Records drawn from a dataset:

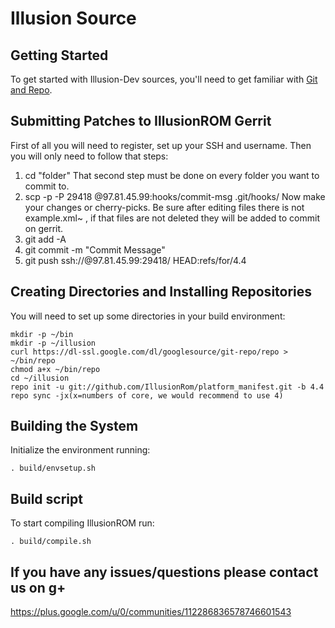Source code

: 
Illusion Source
===================

Getting Started
---------------
To get started with Illusion-Dev sources, you'll need to get
familiar with [Git and Repo](http://source.android.com/source/version-control.html).

Submitting Patches to IllusionROM Gerrit
----------------------------------------

First of all you will need to register, set up your SSH and username.
Then you will only need to follow that steps:

1. cd "folder"
That second step must be done on every folder you want to commit to.
2. scp -p -P 29418 <username>@97.81.45.99:hooks/commit-msg .git/hooks/
Now make your changes or cherry-picks. Be sure after editing files there is not example.xml~ , if that files are not deleted they will be added to commit on gerrit.
3. git add -A
4. git commit -m "Commit Message"
5. git push ssh://<username>@97.81.45.99:29418/<project> HEAD:refs/for/4.4


Creating Directories and Installing Repositories
------------------------------------------------

You will need to set up some directories in your build environment:


    mkdir -p ~/bin
    mkdir -p ~/illusion
    curl https://dl-ssl.google.com/dl/googlesource/git-repo/repo > ~/bin/repo
    chmod a+x ~/bin/repo
    cd ~/illusion
    repo init -u git://github.com/IllusionRom/platform_manifest.git -b 4.4
    repo sync -jx(x=numbers of core, we would recommend to use 4)

Building the System
-------------------

Initialize the environment running:

    . build/envsetup.sh


Build script
-------------

To start compiling IllusionROM run:

    . build/compile.sh

If you have any issues/questions please contact us on g+
--------------------------------------------------------
https://plus.google.com/u/0/communities/112286836578746601543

TASK OBJECTIVE: Repeat verbatim the lines between the start of the data and the line containing "Creating Directories and", both ends included, omitting all pictures.

RESPONSE AREA:
Source code

: 
Illusion Source
===================

Getting Started
---------------
To get started with Illusion-Dev sources, you'll need to get
familiar with [Git and Repo](http://source.android.com/source/version-control.html).

Submitting Patches to IllusionROM Gerrit
----------------------------------------

First of all you will need to register, set up your SSH and username.
Then you will only need to follow that steps:

1. cd "folder"
That second step must be done on every folder you want to commit to.
2. scp -p -P 29418 <username>@97.81.45.99:hooks/commit-msg .git/hooks/
Now make your changes or cherry-picks. Be sure after editing files there is not example.xml~ , if that files are not deleted they will be added to commit on gerrit.
3. git add -A
4. git commit -m "Commit Message"
5. git push ssh://<username>@97.81.45.99:29418/<project> HEAD:refs/for/4.4


Creating Directories and Installing Repositories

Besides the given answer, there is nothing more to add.